Os vizinhos estão brigando por causa dos lençóis sujos num apartamento da Rua Bela Cintra. Ela não lavou nada hoje. Saiu de casa por volta das nove, quando ele foi para o trabalho, e andou bastante no shopping. Viu as vitrines. Não comprou nada. Ficou quatro horas assim, vagando pelos corredores, e os lençóis sujos em casa.

Os vizinhos continuam brigando. Uma luz acendeu na janela.

Eles não têm máquina de lavar nem dinheiro para a lavanderia. Ela nunca tinha ido ao Shopping sozinha, pela manhã, sem motivo aparente, sem ter que fazer compras. Ela queria ver as pessoas andando no shopping, enquanto ele trabalhava na empresa de Informática, a uma hora de ônibus. A briga continua. Ela começa a chorar, dizendo que não consegue, e as pessoas dos outros prédios estão querendo saber o que ela não consegue. Ele grita mais alto. Diz que o lençol está sujo de menstruação, que tinha comprado Omo e ela nem abriu o pacote. Então ela grita mais alto, reclamando que está cansada de esfregar roupa e ele responde que também está cansado de receber esporro do chefe porque sempre esquece de desligar os computadores à noite quando todo mundo vai embora. A discussão agora é sobre os computadores. Computador, computador, computador. Computador faz tudo sozinho, diz ela. Não é como ficar no tanque, lavando roupa, dá canseira. Ele diz que ela não entende nada de computador, nem tem e-mail, nem sabe o que isso. Só quer andar no shopping. O que você foi fazer no shopping?, pergunta bem bravo e ela responde que estava com uma agonia no peito, uma coisa pesada que passou depois de passear e ver vitrines.
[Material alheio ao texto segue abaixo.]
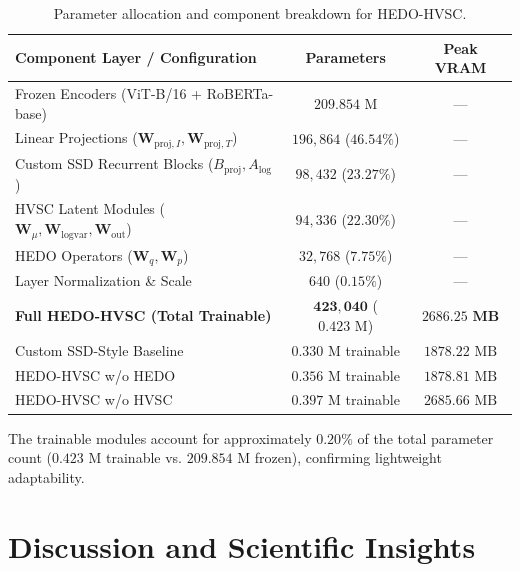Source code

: \documentclass[journal]{IEEEtran}
\begin{document}
\begin{table}[!t]
\centering
\scriptsize
\caption{Parameter allocation and component breakdown for HEDO-HVSC.}
\label{tab:parameters_breakdown}
\setlength{\tabcolsep}{2.5pt}
\renewcommand{\arraystretch}{1.08}
\begin{tabular}{lcc}
\toprule
\textbf{Component Layer / Configuration} & \textbf{Parameters} & \textbf{Peak VRAM} \\
\midrule
Frozen Encoders (ViT-B/16 + RoBERTa-base) & $209.854\text{ M}$ & --- \\
Linear Projections ($\mathbf{W}_{\text{proj}, I}, \mathbf{W}_{\text{proj}, T}$) & $196{,}864$ ($46.54\%$) & --- \\
Custom SSD Recurrent Blocks ($B_{\text{proj}}, A_{\text{log}}$) & $98{,}432$ ($23.27\%$) & --- \\
HVSC Latent Modules ($\mathbf{W}_\mu, \mathbf{W}_{\text{logvar}}, \mathbf{W}_{\text{out}}$) & $94{,}336$ ($22.30\%$) & --- \\
HEDO Operators ($\mathbf{W}_q, \mathbf{W}_p$) & $32{,}768$ ($7.75\%$) & --- \\
Layer Normalization \& Scale & $640$ ($0.15\%$) & --- \\
\midrule
\textbf{Full HEDO-HVSC (Total Trainable)} & $\mathbf{423{,}040}$ ($0.423\text{ M}$) & $\mathbf{2686.25\text{ MB}}$ \\
\midrule
Custom SSD-Style Baseline & $0.330\text{ M}$ trainable & $1878.22\text{ MB}$ \\
HEDO-HVSC w/o HEDO & $0.356\text{ M}$ trainable & $1878.81\text{ MB}$ \\
HEDO-HVSC w/o HVSC & $0.397\text{ M}$ trainable & $2685.66\text{ MB}$ \\
\bottomrule
\end{tabular}
\end{table}

The trainable modules account for approximately $0.20\%$ of the total parameter count ($0.423\text{ M}$ trainable vs. $209.854\text{ M}$ frozen), confirming lightweight adaptability.

\section{Discussion and Scientific Insights}
\label{sec:discussion}
\end{document}
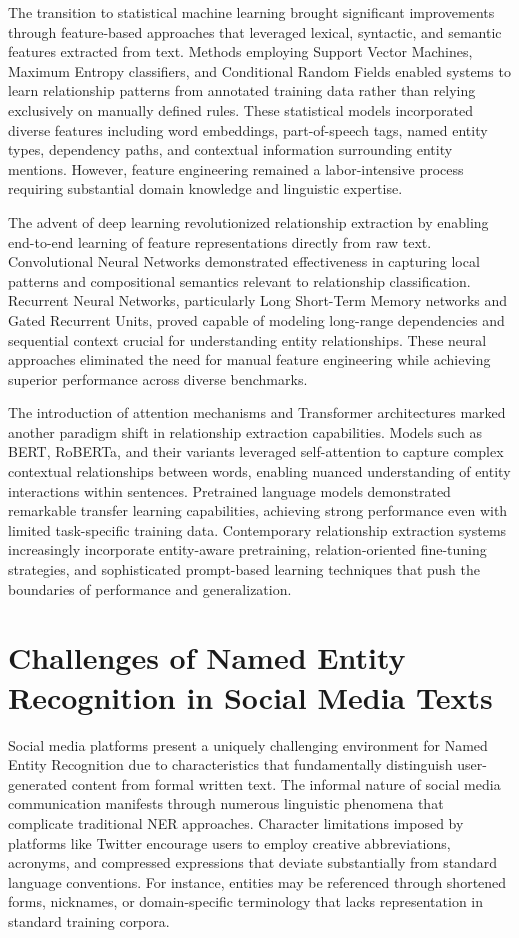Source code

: \documentclass[12pt,a4paper]{report}
\begin{document}
The transition to statistical machine learning brought significant improvements through feature-based approaches that leveraged lexical, syntactic, and semantic features extracted from text. Methods employing Support Vector Machines, Maximum Entropy classifiers, and Conditional Random Fields enabled systems to learn relationship patterns from annotated training data rather than relying exclusively on manually defined rules. These statistical models incorporated diverse features including word embeddings, part-of-speech tags, named entity types, dependency paths, and contextual information surrounding entity mentions. However, feature engineering remained a labor-intensive process requiring substantial domain knowledge and linguistic expertise.

The advent of deep learning revolutionized relationship extraction by enabling end-to-end learning of feature representations directly from raw text. Convolutional Neural Networks demonstrated effectiveness in capturing local patterns and compositional semantics relevant to relationship classification. Recurrent Neural Networks, particularly Long Short-Term Memory networks and Gated Recurrent Units, proved capable of modeling long-range dependencies and sequential context crucial for understanding entity relationships. These neural approaches eliminated the need for manual feature engineering while achieving superior performance across diverse benchmarks.

The introduction of attention mechanisms and Transformer architectures marked another paradigm shift in relationship extraction capabilities. Models such as BERT, RoBERTa, and their variants leveraged self-attention to capture complex contextual relationships between words, enabling nuanced understanding of entity interactions within sentences. Pretrained language models demonstrated remarkable transfer learning capabilities, achieving strong performance even with limited task-specific training data. Contemporary relationship extraction systems increasingly incorporate entity-aware pretraining, relation-oriented fine-tuning strategies, and sophisticated prompt-based learning techniques that push the boundaries of performance and generalization.

\section{Challenges of Named Entity Recognition in Social Media Texts}

Social media platforms present a uniquely challenging environment for Named Entity Recognition due to characteristics that fundamentally distinguish user-generated content from formal written text. The informal nature of social media communication manifests through numerous linguistic phenomena that complicate traditional NER approaches. Character limitations imposed by platforms like Twitter encourage users to employ creative abbreviations, acronyms, and compressed expressions that deviate substantially from standard language conventions. For instance, entities may be referenced through shortened forms, nicknames, or domain-specific terminology that lacks representation in standard training corpora.
\end{document}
Os lençóis ficaram um pouco de fora do bate-boca. Agora são os computadores da empresa que esquentam a briga. Ela diz que ele é muito distraído mesmo, deixa os computadores desligados porque em casa é a mesma coisa e nunca dá descarga na privada, por exemplo. Ela adora falar por exemplo o tempo todo e, além dos computadores, o por exemplo dela também vira motivo de desentendimento. Você só vive falando por exemplo, por exemplo. Ela responde que ele achava bonito quando ela falava por exemplo no tempo em que eram namorados. Ele diz que achava, mas não achava. São três anos de por exemplo, lembra ele. Mas ela volta agora à conversa da distração dele, das contas que esquece de pagar e também esquece de deixar dinheiro para as compras. Já está ficando tarde e eles passam a falar de tudo o que não gostam um do outro. Além do por exemplo ele não gosta quando ela diz que vai terminar tendo um treco, tudo é um treco, por qualquer coisa fala que vai ter um treco. E também detesta uma blusa vermelha que parece a única que ela tem, a cor do esmalte, a mania de comer em pé enquanto conversa, o resumo que ela faz das reprises das novelas que passam à tarde, a pintura do cabelo e o jeito de atender ao telefone sempre dizendo oi no lugar de alô. E ela dá o troco. Pela primeira vez diz que ele peida muito, ronca, não se lava direito e que quase só fica resmungando contra o chefe que reclama dos computadores desligados. Agora a briga ficou mais calma. Eles vão dormir. O lençol está sujo de menstruação. Daqui a pouco ele começa a roncar. Amanhã ela não vai ao shopping.